QUESTION: I get the impression that your battle with Wal-Mart is not just about wages and benefits, but it's more of a cultural war. It's two different visions of America. Can you talk about that?
ANSWER: Sure. The UFCW sees Wal-Mart as not just a problem for the UFCW. We see it as a problem for all the workers in America. Wal-Mart claims to be about low prices, but when you look hard at what the company is, it's low wages, no benefits, high turnover. It's turning our economy into a Wal-Mart economy. We're going to have a low-wage, no-benefit economy, and we're slowly but surely, and in some cases not so slow, we're being driven down toward the bottom. It's not good for our country.
Q: But consumers do love the low prices, don't they?
A: They have low prices. We think the regular grocery stores can match them in prices, can match them in efficiency, maybe not in everything. But people have to look at what those low costs bring. They bring lower wages and a lower tax base to the community. Wal-Mart shoves some of the services that other employers provide, particular health care, off onto the community. That's what you get with the low prices. You might save a dollar, but you're threatening your own job and you're certainly creating a worse situation for your own community.
Q: So far, unions have yet to make any inroads into organizing Wal-Mart workers, correct?
A: We've had a couple of organizing campaigns in the United States. We won an election in Texas a couple of years ago, just the meat department; that has been stalled in the process. The way the labor regulations in this country are set up, they just don't work for workers anywhere right now. In Canada we have three petitions pending that we have organized. We do not have any other Wal-Mart workers organized at this time. It's an ongoing problem.
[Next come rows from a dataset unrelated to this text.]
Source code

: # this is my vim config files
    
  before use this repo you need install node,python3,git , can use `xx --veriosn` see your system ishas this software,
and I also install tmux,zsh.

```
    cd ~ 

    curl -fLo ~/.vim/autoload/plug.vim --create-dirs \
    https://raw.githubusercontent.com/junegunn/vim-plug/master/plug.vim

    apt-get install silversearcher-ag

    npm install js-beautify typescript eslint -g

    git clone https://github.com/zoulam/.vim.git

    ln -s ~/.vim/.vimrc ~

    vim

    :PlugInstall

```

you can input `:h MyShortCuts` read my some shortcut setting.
Q: Wal-Mart is the biggest company in terms of revenues. How do you fight them?
A: We need allies. And we have allies in the trade union movement. The rest of the unions, SEIU, the Teamsters, the hotel and restaurant workers and the AFL-CIO, are all coming on board as allies. There are an awful lot of community groups and other people that are interested and concerned about what Wal-Mart is doing to their community and to the middle class in the United States. And they're going to be our allies. America cannot live on a Wal-Mart paycheck.
Q: Let's talk about the grocery strike in southern California. It was long and bitter, and the settlement included a two-tier wage system. This was widely perceived to be not what the union wanted. Was the strike a win, lose, or draw for the union?
A: It's too early to tell about the southern California strike. I don't think it was a loss. The problem is that the strike really is not over. There was so much consumer support for what we were fighting for, and what we were fighting for basically was affordable health care and we think we won that fight. But the end result of that is that those companies still have not recovered. That hurts them and it also hurts our workers. So the end result of the strike is possibly a draw, but it's too early to tell. We ended up with a new wage structure for new employees that is less than the current employees. What it really does is build in another problem for the next contract three years from now.
Q: Will there be other grocery strikes around the country?
A: The attitude from the employers since that has seemed to be, "Let's not do that again." They've modified this take-it-or-leave-it position that they put on the table in California. We have reached settlement in New England, Baltimore-Washington, Houston, Indianapolis and we're in major negotiations right now in Seattle. And the latest report I had is that employers are taking small steps toward a settlement. There is more of a willingness as I see it on the part of employers to compromise on some of these tough issues.
Q: What's next in Detroit?
A: Kroger is up this year in Detroit. UFCW leaders here are prepared for a fight, but they are also prepared to negotiate in good faith. I think there'll be some tough bargaining. Retail bargaining right now is tough. The overriding problem, and it's not just our industry, is health care.
Q: You came up through the ranks as a meat cutter. Traditionally, union leaders came up from the shop floor, but today's new workers are often highly educated with technical degrees. Does the union movement have anything to say to those new workers?
A: I think union movements always change. I think the union movement's changing right before our eyes. We certainly have an interest in representing those people. That's where the workforce of today is, and they need union representation just like the grocery store workers do now and the factory workers did in the past.
Q: When you get together with your fellow union leaders, is there more optimism or pessimism?
A: I don't see any pessimism. I think there's a determination. They are determined to prevail.